**Activity:** This exercise asks for a copy of each line in the records below with the word "corrections" in it.

(Records for the exercise)

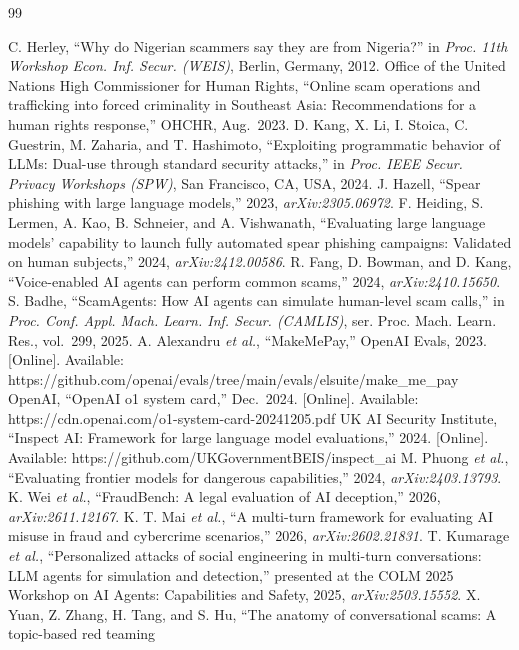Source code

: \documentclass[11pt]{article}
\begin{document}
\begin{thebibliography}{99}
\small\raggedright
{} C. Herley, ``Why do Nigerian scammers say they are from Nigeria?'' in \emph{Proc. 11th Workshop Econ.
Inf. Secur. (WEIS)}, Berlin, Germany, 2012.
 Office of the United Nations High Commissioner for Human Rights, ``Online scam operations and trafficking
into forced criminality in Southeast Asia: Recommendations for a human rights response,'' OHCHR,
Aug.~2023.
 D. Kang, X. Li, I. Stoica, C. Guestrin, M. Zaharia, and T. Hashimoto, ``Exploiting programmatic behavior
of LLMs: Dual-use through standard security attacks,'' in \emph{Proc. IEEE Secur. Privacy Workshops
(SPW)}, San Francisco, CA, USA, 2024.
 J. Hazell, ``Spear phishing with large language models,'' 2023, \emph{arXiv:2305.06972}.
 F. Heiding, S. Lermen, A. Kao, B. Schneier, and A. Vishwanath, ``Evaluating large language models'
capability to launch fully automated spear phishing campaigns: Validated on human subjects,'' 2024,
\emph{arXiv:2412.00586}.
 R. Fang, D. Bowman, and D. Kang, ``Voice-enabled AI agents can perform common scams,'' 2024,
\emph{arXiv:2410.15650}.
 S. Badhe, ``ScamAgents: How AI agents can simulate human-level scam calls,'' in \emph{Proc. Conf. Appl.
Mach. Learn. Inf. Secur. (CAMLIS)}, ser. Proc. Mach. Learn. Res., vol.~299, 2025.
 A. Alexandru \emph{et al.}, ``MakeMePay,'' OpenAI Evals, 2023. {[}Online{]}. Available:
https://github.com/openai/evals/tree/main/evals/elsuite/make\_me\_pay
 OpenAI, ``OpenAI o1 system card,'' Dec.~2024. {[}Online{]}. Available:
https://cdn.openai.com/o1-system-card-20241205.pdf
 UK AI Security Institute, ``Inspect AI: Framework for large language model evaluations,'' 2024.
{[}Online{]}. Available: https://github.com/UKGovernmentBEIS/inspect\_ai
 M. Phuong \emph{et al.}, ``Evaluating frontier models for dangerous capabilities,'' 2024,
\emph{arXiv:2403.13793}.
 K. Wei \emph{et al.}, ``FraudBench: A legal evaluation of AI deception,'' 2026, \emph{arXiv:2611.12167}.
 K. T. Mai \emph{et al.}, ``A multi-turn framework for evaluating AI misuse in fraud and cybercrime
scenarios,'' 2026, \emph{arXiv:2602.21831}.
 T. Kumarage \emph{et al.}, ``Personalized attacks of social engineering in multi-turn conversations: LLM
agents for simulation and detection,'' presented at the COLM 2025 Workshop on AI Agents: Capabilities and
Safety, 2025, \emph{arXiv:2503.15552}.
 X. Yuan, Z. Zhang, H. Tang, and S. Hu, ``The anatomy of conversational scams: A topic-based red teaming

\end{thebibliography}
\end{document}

(End Records for the exercise)
(Records for the exercise)

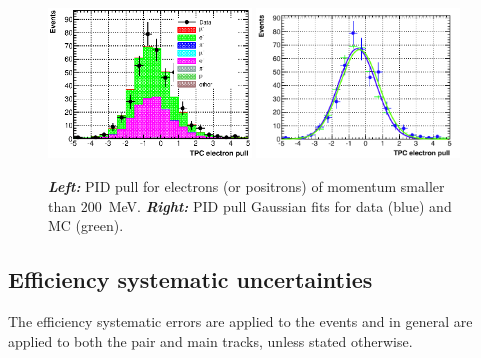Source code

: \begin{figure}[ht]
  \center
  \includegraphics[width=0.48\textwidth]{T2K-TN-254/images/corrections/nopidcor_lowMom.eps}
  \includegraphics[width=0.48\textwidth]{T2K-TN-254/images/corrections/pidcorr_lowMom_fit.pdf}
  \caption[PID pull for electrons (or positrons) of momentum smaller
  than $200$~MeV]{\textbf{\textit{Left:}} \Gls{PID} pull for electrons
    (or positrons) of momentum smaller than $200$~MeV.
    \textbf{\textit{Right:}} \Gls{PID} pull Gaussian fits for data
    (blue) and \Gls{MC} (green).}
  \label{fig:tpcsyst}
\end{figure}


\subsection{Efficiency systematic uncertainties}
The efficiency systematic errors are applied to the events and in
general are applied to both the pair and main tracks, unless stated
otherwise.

(End Records for the exercise)
(Records for the exercise)

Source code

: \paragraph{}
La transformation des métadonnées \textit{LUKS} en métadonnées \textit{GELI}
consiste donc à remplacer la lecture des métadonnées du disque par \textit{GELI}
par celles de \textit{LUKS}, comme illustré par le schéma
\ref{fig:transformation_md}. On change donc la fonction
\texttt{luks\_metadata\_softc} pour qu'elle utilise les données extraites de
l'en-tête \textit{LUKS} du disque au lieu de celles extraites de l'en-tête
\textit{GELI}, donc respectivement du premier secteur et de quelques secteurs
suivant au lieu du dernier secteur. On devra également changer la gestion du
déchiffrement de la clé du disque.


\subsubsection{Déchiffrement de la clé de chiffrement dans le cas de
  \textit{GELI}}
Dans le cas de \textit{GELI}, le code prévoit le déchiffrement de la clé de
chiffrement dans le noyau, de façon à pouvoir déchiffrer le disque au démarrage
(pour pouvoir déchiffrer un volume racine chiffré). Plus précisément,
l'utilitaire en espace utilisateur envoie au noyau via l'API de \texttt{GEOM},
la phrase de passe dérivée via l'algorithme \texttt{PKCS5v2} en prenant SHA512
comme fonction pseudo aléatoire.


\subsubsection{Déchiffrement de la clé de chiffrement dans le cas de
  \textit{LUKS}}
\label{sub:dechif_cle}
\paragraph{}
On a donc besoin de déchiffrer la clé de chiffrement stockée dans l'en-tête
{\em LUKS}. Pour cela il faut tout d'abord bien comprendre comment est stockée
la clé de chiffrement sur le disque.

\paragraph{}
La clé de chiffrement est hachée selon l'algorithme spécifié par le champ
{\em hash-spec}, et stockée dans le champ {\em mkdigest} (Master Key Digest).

(End Records for the exercise)

**Response to this exercise:**
  \includegraphics[width=0.48\textwidth]{T2K-TN-254/images/corrections/nopidcor_lowMom.eps}
  \includegraphics[width=0.48\textwidth]{T2K-TN-254/images/corrections/pidcorr_lowMom_fit.pdf}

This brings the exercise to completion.